**Work instructions:**
Which lines run from the one containing "has **551** bones" to the end of the entries? Quote them exactly, and nothing else.

(Stored data)
++++++++

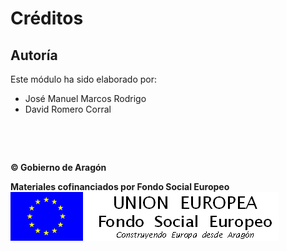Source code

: 
# Créditos

## Autoría

Este módulo ha sido elaborado por:

- José Manuel Marcos Rodrigo
- David Romero Corral

&nbsp;

&nbsp;

**&copy; Gobierno de Aragón**

**Materiales cofinanciados por Fondo Social Europeo**
![](img/FSE_grande_fondo_blanco.jpg)

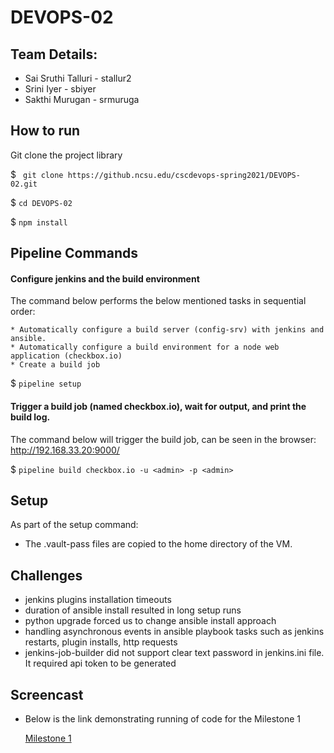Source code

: # DEVOPS-02

## Team Details: 

* Sai Sruthi Talluri - stallur2
* Srini Iyer - sbiyer
* Sakthi Murugan - srmuruga

## How to run 
Git clone the project library 

$ ` git clone https://github.ncsu.edu/cscdevops-spring2021/DEVOPS-02.git`

$ `cd DEVOPS-02`

$ `npm install`

## Pipeline Commands 

#### Configure jenkins and the build environment 

The command below performs the below mentioned tasks in sequential order: 

    * Automatically configure a build server (config-srv) with jenkins and ansible.
    * Automatically configure a build environment for a node web application (checkbox.io)
    * Create a build job

$ `pipeline setup`

#### Trigger a build job (named checkbox.io), wait for output, and print the build log.

The command below will trigger the build job, can be seen in the browser: http://192.168.33.20:9000/

$ `pipeline build checkbox.io -u <admin> -p <admin>`

## Setup

As part of the setup command:
- The .vault-pass files are copied to the home directory of the VM.

## Challenges

- jenkins plugins installation timeouts
- duration of ansible install resulted in long setup runs
- python upgrade forced us to change ansible install approach
- handling asynchronous events in ansible playbook tasks such as jenkins restarts, plugin installs, http requests
- jenkins-job-builder did not support clear text password in jenkins.ini file. It required api token to be generated

## Screencast

* Below is the link demonstrating running of code for the Milestone 1

    [Milestone 1](https://drive.google.com/file/d/1YqYwKel_IS_74SSFIRiGx5_AUXrJ4vMx/view?usp=sharing)

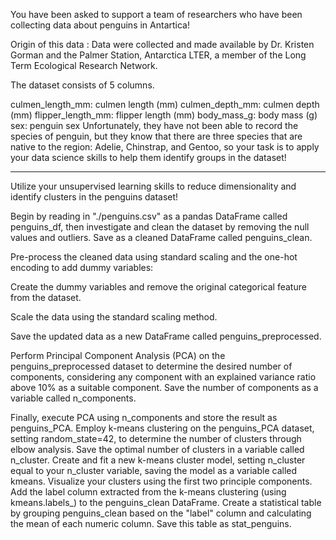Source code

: You have been asked to support a team of researchers who have been collecting data about penguins in Antartica!

Origin of this data : Data were collected and made available by Dr. Kristen Gorman and the Palmer Station, Antarctica LTER, a member of the Long Term Ecological Research Network.

The dataset consists of 5 columns.

culmen_length_mm: culmen length (mm)
culmen_depth_mm: culmen depth (mm)
flipper_length_mm: flipper length (mm)
body_mass_g: body mass (g)
sex: penguin sex
Unfortunately, they have not been able to record the species of penguin, but they know that there are three species that are native to the region: Adelie, Chinstrap, and Gentoo, so your task is to apply your data science skills to help them identify groups in the dataset!

----
Utilize your unsupervised learning skills to reduce dimensionality and identify clusters in the penguins dataset!

Begin by reading in "./penguins.csv" as a pandas DataFrame called penguins_df, then investigate and clean the dataset by removing the null values and outliers. Save as a cleaned DataFrame called penguins_clean.

Pre-process the cleaned data using standard scaling and the one-hot encoding to add dummy variables:
  
  Create the dummy variables and remove the original categorical feature from the dataset.
  
  Scale the data using the standard scaling method.
  
  Save the updated data as a new DataFrame called penguins_preprocessed.

Perform Principal Component Analysis (PCA) on the penguins_preprocessed dataset to determine the desired number of components, considering any component with an explained variance ratio above 10% as a suitable component. Save the number of components as a variable called n_components.
  
  Finally, execute PCA using n_components and store the result as penguins_PCA.
Employ k-means clustering on the penguins_PCA dataset, setting random_state=42, to determine the number of clusters through elbow analysis. Save the optimal number of clusters in a variable called n_cluster.
Create and fit a new k-means cluster model, setting n_cluster equal to your n_cluster variable, saving the model as a variable called kmeans.
  Visualize your clusters using the first two principle components.
Add the label column extracted from the k-means clustering (using kmeans.labels_) to the penguins_clean DataFrame.
Create a statistical table by grouping penguins_clean based on the "label" column and calculating the mean of each numeric column. Save this table as stat_penguins.
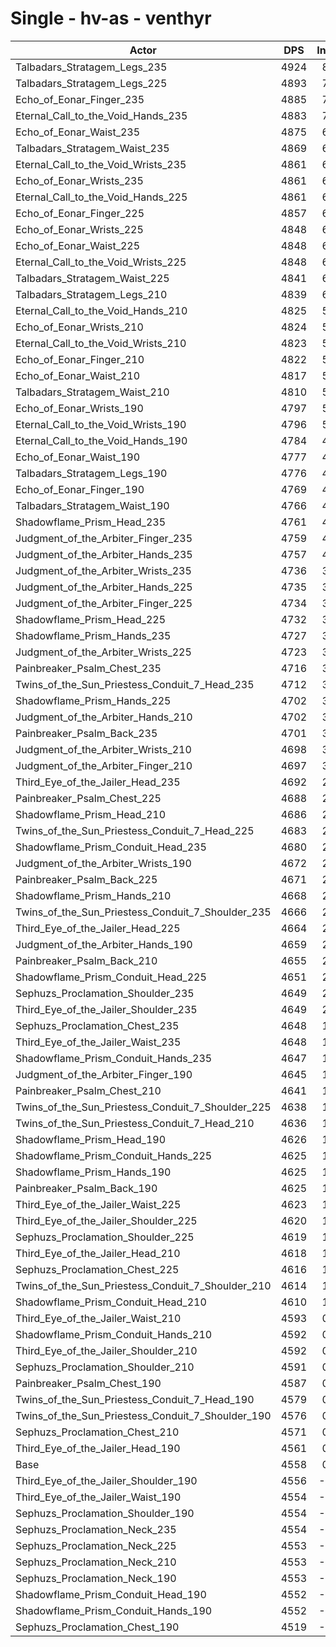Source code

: # Single - hv-as - venthyr
| Actor | DPS | Increase |
|---|:---:|:---:|
|Talbadars_Stratagem_Legs_235|4924|8.03%|
|Talbadars_Stratagem_Legs_225|4893|7.35%|
|Echo_of_Eonar_Finger_235|4885|7.17%|
|Eternal_Call_to_the_Void_Hands_235|4883|7.14%|
|Echo_of_Eonar_Waist_235|4875|6.94%|
|Talbadars_Stratagem_Waist_235|4869|6.81%|
|Eternal_Call_to_the_Void_Wrists_235|4861|6.66%|
|Echo_of_Eonar_Wrists_235|4861|6.64%|
|Eternal_Call_to_the_Void_Hands_225|4861|6.64%|
|Echo_of_Eonar_Finger_225|4857|6.57%|
|Echo_of_Eonar_Wrists_225|4848|6.37%|
|Echo_of_Eonar_Waist_225|4848|6.37%|
|Eternal_Call_to_the_Void_Wrists_225|4848|6.37%|
|Talbadars_Stratagem_Waist_225|4841|6.21%|
|Talbadars_Stratagem_Legs_210|4839|6.17%|
|Eternal_Call_to_the_Void_Hands_210|4825|5.86%|
|Echo_of_Eonar_Wrists_210|4824|5.84%|
|Eternal_Call_to_the_Void_Wrists_210|4823|5.81%|
|Echo_of_Eonar_Finger_210|4822|5.78%|
|Echo_of_Eonar_Waist_210|4817|5.68%|
|Talbadars_Stratagem_Waist_210|4810|5.53%|
|Echo_of_Eonar_Wrists_190|4797|5.25%|
|Eternal_Call_to_the_Void_Wrists_190|4796|5.22%|
|Eternal_Call_to_the_Void_Hands_190|4784|4.95%|
|Echo_of_Eonar_Waist_190|4777|4.80%|
|Talbadars_Stratagem_Legs_190|4776|4.77%|
|Echo_of_Eonar_Finger_190|4769|4.64%|
|Talbadars_Stratagem_Waist_190|4766|4.56%|
|Shadowflame_Prism_Head_235|4761|4.46%|
|Judgment_of_the_Arbiter_Finger_235|4759|4.40%|
|Judgment_of_the_Arbiter_Hands_235|4757|4.36%|
|Judgment_of_the_Arbiter_Wrists_235|4736|3.90%|
|Judgment_of_the_Arbiter_Hands_225|4735|3.87%|
|Judgment_of_the_Arbiter_Finger_225|4734|3.85%|
|Shadowflame_Prism_Head_225|4732|3.82%|
|Shadowflame_Prism_Hands_235|4727|3.70%|
|Judgment_of_the_Arbiter_Wrists_225|4723|3.62%|
|Painbreaker_Psalm_Chest_235|4716|3.46%|
|Twins_of_the_Sun_Priestess_Conduit_7_Head_235|4712|3.38%|
|Shadowflame_Prism_Hands_225|4702|3.17%|
|Judgment_of_the_Arbiter_Hands_210|4702|3.15%|
|Painbreaker_Psalm_Back_235|4701|3.13%|
|Judgment_of_the_Arbiter_Wrists_210|4698|3.07%|
|Judgment_of_the_Arbiter_Finger_210|4697|3.05%|
|Third_Eye_of_the_Jailer_Head_235|4692|2.94%|
|Painbreaker_Psalm_Chest_225|4688|2.86%|
|Shadowflame_Prism_Head_210|4686|2.82%|
|Twins_of_the_Sun_Priestess_Conduit_7_Head_225|4683|2.75%|
|Shadowflame_Prism_Conduit_Head_235|4680|2.68%|
|Judgment_of_the_Arbiter_Wrists_190|4672|2.50%|
|Painbreaker_Psalm_Back_225|4671|2.48%|
|Shadowflame_Prism_Hands_210|4668|2.42%|
|Twins_of_the_Sun_Priestess_Conduit_7_Shoulder_235|4666|2.38%|
|Third_Eye_of_the_Jailer_Head_225|4664|2.32%|
|Judgment_of_the_Arbiter_Hands_190|4659|2.21%|
|Painbreaker_Psalm_Back_210|4655|2.12%|
|Shadowflame_Prism_Conduit_Head_225|4651|2.04%|
|Sephuzs_Proclamation_Shoulder_235|4649|2.00%|
|Third_Eye_of_the_Jailer_Shoulder_235|4649|2.00%|
|Sephuzs_Proclamation_Chest_235|4648|1.98%|
|Third_Eye_of_the_Jailer_Waist_235|4648|1.97%|
|Shadowflame_Prism_Conduit_Hands_235|4647|1.94%|
|Judgment_of_the_Arbiter_Finger_190|4645|1.91%|
|Painbreaker_Psalm_Chest_210|4641|1.82%|
|Twins_of_the_Sun_Priestess_Conduit_7_Shoulder_225|4638|1.76%|
|Twins_of_the_Sun_Priestess_Conduit_7_Head_210|4636|1.70%|
|Shadowflame_Prism_Head_190|4626|1.50%|
|Shadowflame_Prism_Conduit_Hands_225|4625|1.48%|
|Shadowflame_Prism_Hands_190|4625|1.47%|
|Painbreaker_Psalm_Back_190|4625|1.47%|
|Third_Eye_of_the_Jailer_Waist_225|4623|1.43%|
|Third_Eye_of_the_Jailer_Shoulder_225|4620|1.35%|
|Sephuzs_Proclamation_Shoulder_225|4619|1.33%|
|Third_Eye_of_the_Jailer_Head_210|4618|1.32%|
|Sephuzs_Proclamation_Chest_225|4616|1.27%|
|Twins_of_the_Sun_Priestess_Conduit_7_Shoulder_210|4614|1.22%|
|Shadowflame_Prism_Conduit_Head_210|4610|1.14%|
|Third_Eye_of_the_Jailer_Waist_210|4593|0.77%|
|Shadowflame_Prism_Conduit_Hands_210|4592|0.75%|
|Third_Eye_of_the_Jailer_Shoulder_210|4592|0.75%|
|Sephuzs_Proclamation_Shoulder_210|4591|0.72%|
|Painbreaker_Psalm_Chest_190|4587|0.64%|
|Twins_of_the_Sun_Priestess_Conduit_7_Head_190|4579|0.47%|
|Twins_of_the_Sun_Priestess_Conduit_7_Shoulder_190|4576|0.39%|
|Sephuzs_Proclamation_Chest_210|4571|0.29%|
|Third_Eye_of_the_Jailer_Head_190|4561|0.07%|
|Base|4558|0.00%|
|Third_Eye_of_the_Jailer_Shoulder_190|4556|-0.05%|
|Third_Eye_of_the_Jailer_Waist_190|4554|-0.08%|
|Sephuzs_Proclamation_Shoulder_190|4554|-0.09%|
|Sephuzs_Proclamation_Neck_235|4554|-0.09%|
|Sephuzs_Proclamation_Neck_225|4553|-0.10%|
|Sephuzs_Proclamation_Neck_210|4553|-0.11%|
|Sephuzs_Proclamation_Neck_190|4553|-0.12%|
|Shadowflame_Prism_Conduit_Head_190|4552|-0.12%|
|Shadowflame_Prism_Conduit_Hands_190|4552|-0.13%|
|Sephuzs_Proclamation_Chest_190|4519|-0.85%|
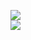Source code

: [![](https://img.shields.io/badge/Made%20With-Github%20Spray-lightgrey.svg?style=for-the-badge&logo=github)](https://github.com/Annihil/github-spray#979)  
[![](https://i.imgur.com/2DrTn0Z.gif)](https://github.com/Annihil/github-spray)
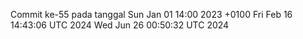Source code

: Commit ke-55 pada tanggal Sun Jan 01 14:00 2023 +0100
Fri Feb 16 14:43:06 UTC 2024
Wed Jun 26 00:50:32 UTC 2024

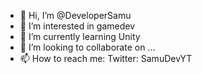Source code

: - 👋 Hi, I’m @DeveloperSamu
- 👀 I’m interested in gamedev
- 🌱 I’m currently learning Unity
- 💞️ I’m looking to collaborate on ...
- 📫 How to reach me: Twitter: SamuDevYT

<!---
DeveloperSamu/DeveloperSamu is a ✨ special ✨ repository because its `README.md` (this file) appears on your GitHub profile.
You can click the Preview link to take a look at your changes.
--->
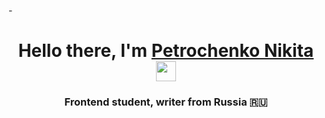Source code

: -<h1 align="center">Hello there, I'm <a href="https://daniilshat.ru/" target="_blank">Petrochenko Nikita</a> 
<img src="https://github.com/blackcater/blackcater/raw/main/images/Hi.gif" height="32"/></h1>

<h3 align="center">Frontend student, writer from Russia 🇷🇺</h3>
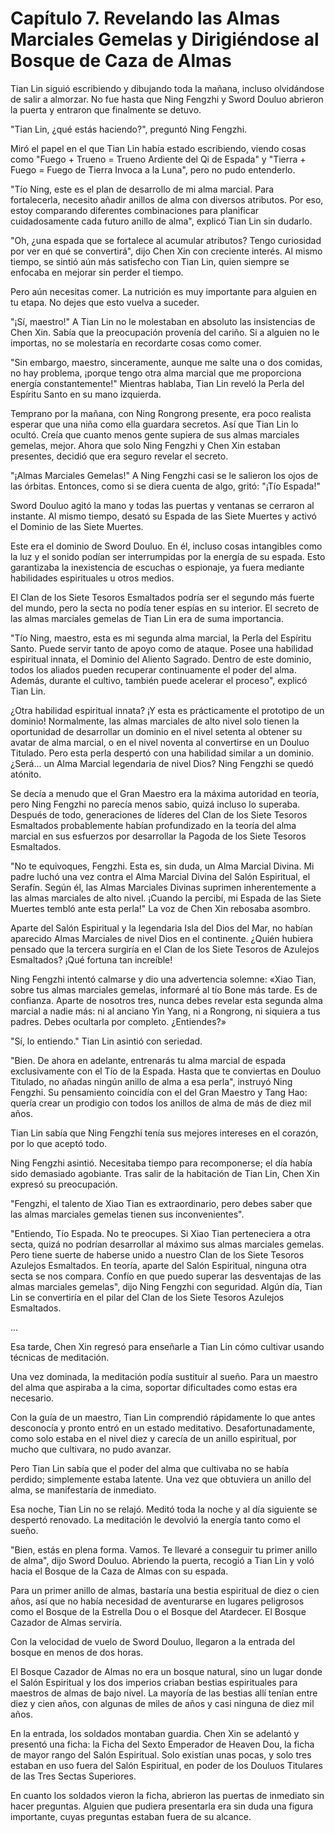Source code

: 
# Capítulo 7. Revelando las Almas Marciales Gemelas y Dirigiéndose al Bosque de Caza de Almas


Tian Lin siguió escribiendo y dibujando toda la mañana, incluso olvidándose de salir a almorzar. No fue hasta que Ning Fengzhi y Sword Douluo abrieron la puerta y entraron que finalmente se detuvo.

"Tian Lin, ¿qué estás haciendo?", preguntó Ning Fengzhi.

Miró el papel en el que Tian Lin había estado escribiendo, viendo cosas como "Fuego + Trueno = Trueno Ardiente del Qi de Espada" y "Tierra + Fuego = Fuego de Tierra Invoca a la Luna", pero no pudo entenderlo.

"Tío Ning, este es el plan de desarrollo de mi alma marcial. Para fortalecerla, necesito añadir anillos de alma con diversos atributos. Por eso, estoy comparando diferentes combinaciones para planificar cuidadosamente cada futuro anillo de alma", explicó Tian Lin sin dudarlo.

"Oh, ¿una espada que se fortalece al acumular atributos? Tengo curiosidad por ver en qué se convertirá", dijo Chen Xin con creciente interés. Al mismo tiempo, se sintió aún más satisfecho con Tian Lin, quien siempre se enfocaba en mejorar sin perder el tiempo.

Pero aún necesitas comer. La nutrición es muy importante para alguien en tu etapa. No dejes que esto vuelva a suceder.

"¡Sí, maestro!" A Tian Lin no le molestaban en absoluto las insistencias de Chen Xin. Sabía que la preocupación provenía del cariño. Si a alguien no le importas, no se molestaría en recordarte cosas como comer.

"Sin embargo, maestro, sinceramente, aunque me salte una o dos comidas, no hay problema, ¡porque tengo otra alma marcial que me proporciona energía constantemente!" Mientras hablaba, Tian Lin reveló la Perla del Espíritu Santo en su mano izquierda.

Temprano por la mañana, con Ning Rongrong presente, era poco realista esperar que una niña como ella guardara secretos. Así que Tian Lin lo ocultó. Creía que cuanto menos gente supiera de sus almas marciales gemelas, mejor. Ahora que solo Ning Fengzhi y Chen Xin estaban presentes, decidió que era seguro revelar el secreto.

"¡Almas Marciales Gemelas!" A Ning Fengzhi casi se le salieron los ojos de las órbitas. Entonces, como si se diera cuenta de algo, gritó: "¡Tío Espada!"

Sword Douluo agitó la mano y todas las puertas y ventanas se cerraron al instante. Al mismo tiempo, desató su Espada de las Siete Muertes y activó el Dominio de las Siete Muertes.

Este era el dominio de Sword Douluo. En él, incluso cosas intangibles como la luz y el sonido podían ser interrumpidas por la energía de su espada. Esto garantizaba la inexistencia de escuchas o espionaje, ya fuera mediante habilidades espirituales u otros medios.

El Clan de los Siete Tesoros Esmaltados podría ser el segundo más fuerte del mundo, pero la secta no podía tener espías en su interior. El secreto de las almas marciales gemelas de Tian Lin era de suma importancia.

"Tío Ning, maestro, esta es mi segunda alma marcial, la Perla del Espíritu Santo. Puede servir tanto de apoyo como de ataque. Posee una habilidad espiritual innata, el Dominio del Aliento Sagrado. Dentro de este dominio, todos los aliados pueden recuperar continuamente el poder del alma. Además, durante el cultivo, también puede acelerar el proceso", explicó Tian Lin.

¿Otra habilidad espiritual innata? ¡Y esta es prácticamente el prototipo de un dominio! Normalmente, las almas marciales de alto nivel solo tienen la oportunidad de desarrollar un dominio en el nivel setenta al obtener su avatar de alma marcial, o en el nivel noventa al convertirse en un Douluo Titulado. Pero esta perla despertó con una habilidad similar a un dominio. ¿Será... un Alma Marcial legendaria de nivel Dios? Ning Fengzhi se quedó atónito.

Se decía a menudo que el Gran Maestro era la máxima autoridad en teoría, pero Ning Fengzhi no parecía menos sabio, quizá incluso lo superaba. Después de todo, generaciones de líderes del Clan de los Siete Tesoros Esmaltados probablemente habían profundizado en la teoría del alma marcial en sus esfuerzos por desarrollar la Pagoda de los Siete Tesoros Esmaltados.

"No te equivoques, Fengzhi. Esta es, sin duda, un Alma Marcial Divina. Mi padre luchó una vez contra el Alma Marcial Divina del Salón Espiritual, el Serafín. Según él, las Almas Marciales Divinas suprimen inherentemente a las almas marciales de alto nivel. ¡Cuando la percibí, mi Espada de las Siete Muertes tembló ante esta perla!" La voz de Chen Xin rebosaba asombro.

Aparte del Salón Espiritual y la legendaria Isla del Dios del Mar, no habían aparecido Almas Marciales de nivel Dios en el continente. ¿Quién hubiera pensado que la tercera surgiría en el Clan de los Siete Tesoros de Azulejos Esmaltados? ¡Qué fortuna tan increíble!

Ning Fengzhi intentó calmarse y dio una advertencia solemne: «Xiao Tian, sobre tus almas marciales gemelas, informaré al tío Bone más tarde. Es de confianza. Aparte de nosotros tres, nunca debes revelar esta segunda alma marcial a nadie más: ni al anciano Yin Yang, ni a Rongrong, ni siquiera a tus padres. Debes ocultarla por completo. ¿Entiendes?»

"Sí, lo entiendo." Tian Lin asintió con seriedad.

"Bien. De ahora en adelante, entrenarás tu alma marcial de espada exclusivamente con el Tío de la Espada. Hasta que te conviertas en Douluo Titulado, no añadas ningún anillo de alma a esa perla", instruyó Ning Fengzhi. Su pensamiento coincidía con el del Gran Maestro y Tang Hao: quería crear un prodigio con todos los anillos de alma de más de diez mil años.

Tian Lin sabía que Ning Fengzhi tenía sus mejores intereses en el corazón, por lo que aceptó todo.

Ning Fengzhi asintió. Necesitaba tiempo para recomponerse; el día había sido demasiado agobiante. Tras salir de la habitación de Tian Lin, Chen Xin expresó su preocupación.

"Fengzhi, el talento de Xiao Tian es extraordinario, pero debes saber que las almas marciales gemelas tienen sus inconvenientes".

"Entiendo, Tío Espada. No te preocupes. Si Xiao Tian perteneciera a otra secta, quizá no podrían desarrollar al máximo sus almas marciales gemelas. Pero tiene suerte de haberse unido a nuestro Clan de los Siete Tesoros Azulejos Esmaltados. En teoría, aparte del Salón Espiritual, ninguna otra secta se nos compara. Confío en que puedo superar las desventajas de las almas marciales gemelas", dijo Ning Fengzhi con seguridad. Algún día, Tian Lin se convertiría en el pilar del Clan de los Siete Tesoros Azulejos Esmaltados.

...

Esa tarde, Chen Xin regresó para enseñarle a Tian Lin cómo cultivar usando técnicas de meditación.

Una vez dominada, la meditación podía sustituir al sueño. Para un maestro del alma que aspiraba a la cima, soportar dificultades como estas era necesario.

Con la guía de un maestro, Tian Lin comprendió rápidamente lo que antes desconocía y pronto entró en un estado meditativo. Desafortunadamente, como solo estaba en el nivel diez y carecía de un anillo espiritual, por mucho que cultivara, no pudo avanzar.

Pero Tian Lin sabía que el poder del alma que cultivaba no se había perdido; simplemente estaba latente. Una vez que obtuviera un anillo del alma, se manifestaría de inmediato.

Esa noche, Tian Lin no se relajó. Meditó toda la noche y al día siguiente se despertó renovado. La meditación le devolvió la energía tanto como el sueño.

"Bien, estás en plena forma. Vamos. Te llevaré a conseguir tu primer anillo de alma", dijo Sword Douluo. Abriendo la puerta, recogió a Tian Lin y voló hacia el Bosque de la Caza de Almas con su espada.

Para un primer anillo de almas, bastaría una bestia espiritual de diez o cien años, así que no había necesidad de aventurarse en lugares peligrosos como el Bosque de la Estrella Dou o el Bosque del Atardecer. El Bosque Cazador de Almas serviría.

Con la velocidad de vuelo de Sword Douluo, llegaron a la entrada del bosque en menos de dos horas.

El Bosque Cazador de Almas no era un bosque natural, sino un lugar donde el Salón Espiritual y los dos imperios criaban bestias espirituales para maestros de almas de bajo nivel. La mayoría de las bestias allí tenían entre diez y cien años, con algunas de miles de años y casi ninguna de diez mil años.

En la entrada, los soldados montaban guardia. Chen Xin se adelantó y presentó una ficha: la Ficha del Sexto Emperador de Heaven Dou, la ficha de mayor rango del Salón Espiritual. Solo existían unas pocas, y solo tres estaban en uso fuera del Salón Espiritual, en poder de los Douluos Titulares de las Tres Sectas Superiores.

En cuanto los soldados vieron la ficha, abrieron las puertas de inmediato sin hacer preguntas. Alguien que pudiera presentarla era sin duda una figura importante, cuyas preguntas estaban fuera de su alcance.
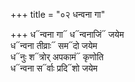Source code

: +++
title = "०२ धन्वना गा"

+++
ध᳓न्वना गा᳓ ध᳓न्वनाजिं᳓ जयेम  
ध᳓न्वना तीव्राः᳓ सम᳓दो जयेम  
ध᳓नुः श᳓त्रोर् अपकामं᳓ कृणोति  
ध᳓न्वना स᳓र्वाः प्रदि᳓शो जयेम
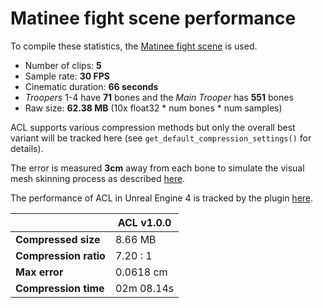 # Matinee fight scene performance

To compile these statistics, the [Matinee fight scene](http://nfrechette.github.io/2017/10/05/acl_in_ue4/) is used.

*  Number of clips: **5**
*  Sample rate: **30 FPS**
*  Cinematic duration: **66 seconds**
*  *Troopers* 1-4 have **71** bones and the *Main Trooper* has **551** bones
*  Raw size: **62.38 MB** (10x float32 * num bones * num samples)

ACL supports various compression methods but only the overall best variant will be tracked here (see `get_default_compression_settings()` for details).

The error is measured **3cm** away from each bone to simulate the visual mesh skinning process as described [here](error_metrics.md).

The performance of ACL in Unreal Engine 4 is tracked by the plugin [here](https://github.com/nfrechette/acl-ue4-plugin/blob/develop/Docs/fight_scene_performance.md).

|         | ACL v1.0.0 |
| ------- | -------- |
| **Compressed size** | 8.66 MB |
| **Compression ratio**    | 7.20 : 1 |
| **Max error**                  | 0.0618 cm |
| **Compression time**     | 02m 08.14s |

++++++++

**Written answer:**
*  *Troopers* 1-4 have **71** bones and the *Main Trooper* has **551** bones
*  Raw size: **62.38 MB** (10x float32 * num bones * num samples)

ACL supports various compression methods but only the overall best variant will be tracked here (see `get_default_compression_settings()` for details).

The error is measured **3cm** away from each bone to simulate the visual mesh skinning process as described [here](error_metrics.md).

The performance of ACL in Unreal Engine 4 is tracked by the plugin [here](https://github.com/nfrechette/acl-ue4-plugin/blob/develop/Docs/fight_scene_performance.md).

|         | ACL v1.0.0 |
| ------- | -------- |
| **Compressed size** | 8.66 MB |
| **Compression ratio**    | 7.20 : 1 |
| **Max error**                  | 0.0618 cm |
| **Compression time**     | 02m 08.14s |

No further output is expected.